When host Martha Raddatz asked Gates what a Trump presidency would mean for American national security, Gates said that Trump "doesn't understand the difference between a business negotiation and a negotiation with sovereign powers."
"He doesn't understand that there's a give and take in international relations that is different than in the business community. And just one further comment: He talks about walking," Gates said. "How do you walk away from China, a country that holds a trillion dollars in US treasuries and with which we have a half a trillion dollars in trade every year and at the same time say we're gonna launch a trade war against them at the same time we're asking them to pressure North Korea."
Gates said that Trump's policies appear unrealistic or do not include details.

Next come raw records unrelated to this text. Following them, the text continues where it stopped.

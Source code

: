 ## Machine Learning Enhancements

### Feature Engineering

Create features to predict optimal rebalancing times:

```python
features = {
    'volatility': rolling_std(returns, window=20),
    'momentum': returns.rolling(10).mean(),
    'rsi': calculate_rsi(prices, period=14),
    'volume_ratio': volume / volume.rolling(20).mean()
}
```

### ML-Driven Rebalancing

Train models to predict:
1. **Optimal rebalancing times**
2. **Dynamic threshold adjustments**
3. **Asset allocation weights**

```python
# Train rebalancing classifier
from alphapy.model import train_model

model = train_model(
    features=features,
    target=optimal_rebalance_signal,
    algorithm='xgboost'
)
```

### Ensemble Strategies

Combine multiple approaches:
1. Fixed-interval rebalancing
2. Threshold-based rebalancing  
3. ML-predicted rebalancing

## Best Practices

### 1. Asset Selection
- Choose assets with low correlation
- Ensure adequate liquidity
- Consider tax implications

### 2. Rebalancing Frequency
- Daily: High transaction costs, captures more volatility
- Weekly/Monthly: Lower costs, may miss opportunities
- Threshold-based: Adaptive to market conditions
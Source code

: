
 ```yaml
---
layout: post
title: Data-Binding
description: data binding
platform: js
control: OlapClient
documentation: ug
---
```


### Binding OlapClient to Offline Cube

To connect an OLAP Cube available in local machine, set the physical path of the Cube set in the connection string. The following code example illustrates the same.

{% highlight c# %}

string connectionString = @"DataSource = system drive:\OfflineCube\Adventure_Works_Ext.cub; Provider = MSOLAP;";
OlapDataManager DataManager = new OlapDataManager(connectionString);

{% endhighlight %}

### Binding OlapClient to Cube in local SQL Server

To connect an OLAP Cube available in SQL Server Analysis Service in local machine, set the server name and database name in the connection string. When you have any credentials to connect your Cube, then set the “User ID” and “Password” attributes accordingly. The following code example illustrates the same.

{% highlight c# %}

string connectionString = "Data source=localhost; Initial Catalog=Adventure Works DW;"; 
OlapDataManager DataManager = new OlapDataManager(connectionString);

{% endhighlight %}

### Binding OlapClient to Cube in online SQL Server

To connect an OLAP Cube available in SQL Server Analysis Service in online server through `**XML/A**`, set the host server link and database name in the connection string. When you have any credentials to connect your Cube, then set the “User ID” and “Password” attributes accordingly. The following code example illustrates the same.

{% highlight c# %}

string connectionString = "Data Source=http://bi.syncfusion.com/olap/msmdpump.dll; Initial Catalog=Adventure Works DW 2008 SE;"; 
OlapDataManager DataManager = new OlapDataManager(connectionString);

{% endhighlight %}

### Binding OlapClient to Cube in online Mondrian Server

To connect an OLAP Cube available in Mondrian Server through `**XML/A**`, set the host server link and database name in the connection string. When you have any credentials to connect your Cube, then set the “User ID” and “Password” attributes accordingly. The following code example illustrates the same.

"For example, he, on the one hand says we need to be a more reliable ally to our friends and in the next breath he basically says we're gonna rip up all those burden-sharing agreements that we've had over the decades with them and make them go their own way if they don't pay for everything," Gates said. "He says some things that it's hard to disagree with. The allies ought to be doing more. But how do you get them there when you're dealing with 28 sovereign countries and, you know, nobody argued harder for them to do more than I did."
Gates said that Trump does not listen, a problem that past presidents the former defense secretary worked with did not have.
"One of the things that worries me, Martha, is that he doesn't listen to people. He believes that he has all the answers, that he's the smartest man in the room. … I've worked for some very different presidents, Jimmy Carter and Ronald Reagan, George W. Bush and Barack Obama, one of the things they all had in common was a willingness to listen to people who had experience and then make their own independent judgments," Gates said."Now they've gone in different directions, but they never assumed that they had all the answers and that's one of the things that troubles me."